Emeraude en Adagio sostenuto

Je sors du lit comme un bouclier normand en temps de paix.

Ma ceinture et mes armes m’ont désertés, sous mes ordres.

L’injonction en érection, telle une épée bleue, dressée,

Contre personne, contre tout, érigée pour toi ;

Tamisée par la pénombre, par une lumière vague déferlante,

Domptée par l’odeur floue d’une camomille romaine, rêvée sous l’eau.

Hélas ! Je sors du lit, une mandoline sans main, sans escorte,

Sa chanson vibrante comme une corde, une voix de soie,

Les vêpres de dimanche sous une cordelière en ophite, les nœuds défaits,

La corde longuement limée par l’aubade, par une autre musique,

Habillée par les mains longues de violon, vêtue par le velours de nuit.

Mes mots de l’aube sont des oiseaux de proie, aveugles,

Lestes comme un sanglier répondant au gré du vent,

Chancelant, comme des feuillages d’automne, songeant.

Toi, tu fus comme le corps souple d’une feuille veineuse,

Convulsée du sang printanier et du plasma en ocre et mauve.

Oui, ces mots furent ionisés, ils sont d’une matière façonnée

Sur le lit de tes fleuves rougeâtre ; creusés des entrailles

D’une terre érubescente, rouge de rubis-sang, d’une forme filante,

D’une émotion honteuse avançant sur les lèvres d’une pivoine.

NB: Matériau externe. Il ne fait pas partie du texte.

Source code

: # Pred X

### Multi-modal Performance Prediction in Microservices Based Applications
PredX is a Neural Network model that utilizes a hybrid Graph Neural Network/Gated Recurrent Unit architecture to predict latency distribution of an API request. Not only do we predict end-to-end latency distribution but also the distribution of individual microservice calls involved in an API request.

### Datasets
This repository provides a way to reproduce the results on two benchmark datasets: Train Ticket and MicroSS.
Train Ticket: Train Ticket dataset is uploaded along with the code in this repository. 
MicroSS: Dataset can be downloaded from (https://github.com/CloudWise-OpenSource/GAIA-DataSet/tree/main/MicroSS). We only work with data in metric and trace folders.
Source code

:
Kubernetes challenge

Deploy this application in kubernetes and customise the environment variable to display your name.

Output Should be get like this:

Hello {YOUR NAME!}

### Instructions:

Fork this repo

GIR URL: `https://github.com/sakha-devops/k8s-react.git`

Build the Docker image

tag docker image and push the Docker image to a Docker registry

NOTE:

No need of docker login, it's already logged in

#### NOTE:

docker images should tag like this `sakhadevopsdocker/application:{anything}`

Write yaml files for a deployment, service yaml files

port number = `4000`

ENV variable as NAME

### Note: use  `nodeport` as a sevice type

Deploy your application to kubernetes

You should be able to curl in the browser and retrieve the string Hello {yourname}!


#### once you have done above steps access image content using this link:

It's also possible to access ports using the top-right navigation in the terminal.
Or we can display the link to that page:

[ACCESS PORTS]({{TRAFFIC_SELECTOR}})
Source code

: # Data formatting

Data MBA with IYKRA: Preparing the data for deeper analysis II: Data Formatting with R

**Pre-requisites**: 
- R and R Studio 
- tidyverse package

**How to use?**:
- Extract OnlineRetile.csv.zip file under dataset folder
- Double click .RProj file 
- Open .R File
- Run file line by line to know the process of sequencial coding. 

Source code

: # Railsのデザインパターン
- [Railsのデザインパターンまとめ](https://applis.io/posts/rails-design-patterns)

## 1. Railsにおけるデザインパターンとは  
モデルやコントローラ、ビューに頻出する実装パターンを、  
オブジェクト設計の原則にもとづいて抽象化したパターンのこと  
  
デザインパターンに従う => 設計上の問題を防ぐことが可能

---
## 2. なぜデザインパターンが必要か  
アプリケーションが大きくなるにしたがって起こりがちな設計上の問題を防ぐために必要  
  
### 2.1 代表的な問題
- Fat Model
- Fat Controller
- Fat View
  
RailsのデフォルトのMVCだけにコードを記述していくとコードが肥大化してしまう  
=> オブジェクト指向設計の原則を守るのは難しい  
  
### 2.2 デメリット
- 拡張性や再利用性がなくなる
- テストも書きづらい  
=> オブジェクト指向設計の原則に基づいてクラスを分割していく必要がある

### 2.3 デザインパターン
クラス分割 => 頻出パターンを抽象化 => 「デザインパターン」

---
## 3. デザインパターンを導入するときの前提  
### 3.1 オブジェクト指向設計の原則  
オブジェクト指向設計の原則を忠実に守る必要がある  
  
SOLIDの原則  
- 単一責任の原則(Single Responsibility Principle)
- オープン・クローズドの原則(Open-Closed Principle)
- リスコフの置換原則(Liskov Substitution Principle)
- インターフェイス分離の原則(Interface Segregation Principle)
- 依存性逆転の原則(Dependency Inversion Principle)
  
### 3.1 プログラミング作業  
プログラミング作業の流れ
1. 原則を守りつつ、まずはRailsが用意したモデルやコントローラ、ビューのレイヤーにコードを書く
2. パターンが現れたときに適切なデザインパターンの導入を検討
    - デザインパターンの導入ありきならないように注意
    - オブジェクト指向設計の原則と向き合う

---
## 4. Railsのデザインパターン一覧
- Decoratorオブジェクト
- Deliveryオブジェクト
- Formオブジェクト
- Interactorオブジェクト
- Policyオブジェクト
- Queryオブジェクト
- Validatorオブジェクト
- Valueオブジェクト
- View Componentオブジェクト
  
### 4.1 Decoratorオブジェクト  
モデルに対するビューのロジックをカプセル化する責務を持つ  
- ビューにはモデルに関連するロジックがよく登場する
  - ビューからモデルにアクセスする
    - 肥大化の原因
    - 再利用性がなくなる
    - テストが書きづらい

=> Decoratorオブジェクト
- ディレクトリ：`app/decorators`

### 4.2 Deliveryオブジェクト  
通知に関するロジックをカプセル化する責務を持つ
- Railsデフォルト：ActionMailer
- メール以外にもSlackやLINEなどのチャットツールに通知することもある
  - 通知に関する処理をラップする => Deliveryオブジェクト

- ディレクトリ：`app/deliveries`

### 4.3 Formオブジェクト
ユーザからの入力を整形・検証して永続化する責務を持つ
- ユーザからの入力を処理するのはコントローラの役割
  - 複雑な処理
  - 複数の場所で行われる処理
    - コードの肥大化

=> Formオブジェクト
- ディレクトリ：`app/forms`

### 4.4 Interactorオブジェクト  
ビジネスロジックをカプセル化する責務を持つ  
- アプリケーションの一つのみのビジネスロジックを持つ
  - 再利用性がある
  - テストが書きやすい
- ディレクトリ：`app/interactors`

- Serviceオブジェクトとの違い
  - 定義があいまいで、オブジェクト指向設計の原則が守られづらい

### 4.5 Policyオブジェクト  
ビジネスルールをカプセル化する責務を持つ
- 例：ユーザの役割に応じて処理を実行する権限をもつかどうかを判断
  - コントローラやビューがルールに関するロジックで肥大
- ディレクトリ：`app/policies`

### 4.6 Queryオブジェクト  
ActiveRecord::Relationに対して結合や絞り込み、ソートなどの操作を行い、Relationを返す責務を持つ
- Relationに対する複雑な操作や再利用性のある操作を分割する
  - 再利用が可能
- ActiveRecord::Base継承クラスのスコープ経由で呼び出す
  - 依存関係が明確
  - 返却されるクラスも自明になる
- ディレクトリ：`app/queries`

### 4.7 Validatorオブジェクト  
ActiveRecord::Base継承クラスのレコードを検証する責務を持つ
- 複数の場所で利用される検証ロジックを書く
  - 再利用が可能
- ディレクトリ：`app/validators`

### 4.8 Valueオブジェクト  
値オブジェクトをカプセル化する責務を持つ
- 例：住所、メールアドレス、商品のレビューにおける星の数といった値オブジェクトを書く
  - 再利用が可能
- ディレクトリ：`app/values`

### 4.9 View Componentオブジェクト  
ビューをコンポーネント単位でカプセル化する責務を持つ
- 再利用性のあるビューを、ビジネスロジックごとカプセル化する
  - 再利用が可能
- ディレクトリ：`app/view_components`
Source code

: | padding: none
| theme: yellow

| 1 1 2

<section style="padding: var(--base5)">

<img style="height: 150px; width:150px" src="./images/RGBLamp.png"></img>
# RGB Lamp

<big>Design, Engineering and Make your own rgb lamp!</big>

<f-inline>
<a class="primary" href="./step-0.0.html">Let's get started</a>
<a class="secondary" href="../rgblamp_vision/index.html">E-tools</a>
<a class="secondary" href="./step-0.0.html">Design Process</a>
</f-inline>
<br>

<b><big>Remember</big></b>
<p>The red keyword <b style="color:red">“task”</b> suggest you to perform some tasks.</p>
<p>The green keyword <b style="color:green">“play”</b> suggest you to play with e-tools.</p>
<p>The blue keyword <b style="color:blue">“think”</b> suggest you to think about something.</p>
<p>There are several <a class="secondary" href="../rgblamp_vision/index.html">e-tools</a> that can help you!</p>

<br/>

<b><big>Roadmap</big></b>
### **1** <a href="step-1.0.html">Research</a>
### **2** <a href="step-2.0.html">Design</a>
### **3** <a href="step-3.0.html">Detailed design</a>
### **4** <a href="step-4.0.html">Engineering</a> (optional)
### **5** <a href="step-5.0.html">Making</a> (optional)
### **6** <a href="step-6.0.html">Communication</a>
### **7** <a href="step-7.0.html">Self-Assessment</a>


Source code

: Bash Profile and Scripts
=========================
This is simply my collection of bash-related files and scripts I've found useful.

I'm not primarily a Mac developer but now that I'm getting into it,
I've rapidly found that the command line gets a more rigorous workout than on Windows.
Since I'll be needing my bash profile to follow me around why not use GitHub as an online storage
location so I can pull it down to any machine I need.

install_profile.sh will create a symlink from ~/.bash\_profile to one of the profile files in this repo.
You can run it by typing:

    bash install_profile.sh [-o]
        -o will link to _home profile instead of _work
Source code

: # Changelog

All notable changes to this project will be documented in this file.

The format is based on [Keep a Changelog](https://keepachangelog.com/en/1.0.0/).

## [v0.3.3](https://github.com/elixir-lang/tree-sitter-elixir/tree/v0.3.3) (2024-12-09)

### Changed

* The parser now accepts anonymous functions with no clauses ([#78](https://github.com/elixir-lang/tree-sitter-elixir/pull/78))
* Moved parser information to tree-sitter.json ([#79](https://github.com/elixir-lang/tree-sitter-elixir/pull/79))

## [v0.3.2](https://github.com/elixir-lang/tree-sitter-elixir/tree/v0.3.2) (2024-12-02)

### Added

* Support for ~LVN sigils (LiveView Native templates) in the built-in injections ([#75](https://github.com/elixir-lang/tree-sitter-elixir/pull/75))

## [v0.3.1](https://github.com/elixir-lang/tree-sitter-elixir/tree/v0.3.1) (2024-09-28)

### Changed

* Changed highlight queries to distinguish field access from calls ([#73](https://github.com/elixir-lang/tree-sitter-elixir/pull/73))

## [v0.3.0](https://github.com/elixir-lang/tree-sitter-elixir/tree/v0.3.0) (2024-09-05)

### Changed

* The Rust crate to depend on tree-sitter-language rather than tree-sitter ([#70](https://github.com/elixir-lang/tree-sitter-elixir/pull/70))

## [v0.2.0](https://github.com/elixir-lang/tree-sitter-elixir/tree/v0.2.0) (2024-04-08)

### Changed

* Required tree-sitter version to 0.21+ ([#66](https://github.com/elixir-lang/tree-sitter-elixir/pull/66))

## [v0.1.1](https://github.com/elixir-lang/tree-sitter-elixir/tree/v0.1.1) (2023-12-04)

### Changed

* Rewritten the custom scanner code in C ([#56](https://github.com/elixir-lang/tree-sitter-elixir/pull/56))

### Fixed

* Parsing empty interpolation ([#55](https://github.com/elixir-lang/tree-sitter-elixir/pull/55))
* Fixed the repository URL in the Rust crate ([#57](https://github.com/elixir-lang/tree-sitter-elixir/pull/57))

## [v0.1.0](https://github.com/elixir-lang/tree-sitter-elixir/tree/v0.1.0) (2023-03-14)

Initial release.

Encore, ils seront blancs, mes mots, tel tes cimes laiteuses,

Humides, ils graviront sur l’air du matin, vers un port du Levant.

Mes mots, qu’importe leur forgeage, ils sont pour toi, non pour autrui.

Ils sont païens comme mon nez, enrobés d’une chaire indolente pour

Ta seule consommation. Seule es-tu responsable de ces mots-ci,

Mots dressés sur l’îlot d’un temps ancien, désormais étayés sur les vestiges

D’une nuit ambulante, nuit errante et ancrée par son errance,

Des nuits moulées comme les colonnes noires parmi un peuple ébène,

De peau ruisselante, matte. S’appela-t-il multitude, ce peuple, ou pléthore ?

Mes mots recouvrent sa semence comme une chevelure de plumes,

Ils susurreront leur nom comme l’anche sur le hautbois de ton corps,

Ils ourdiront  leurs sacrements comme les folioles mi-roses de tes mamelons.

Mes mots sont un bouclier arraché des limbes de nuits, du sol ténébreux,

De la douce couche partagée avec toi, la jadéite, femme du blanc olivâtre.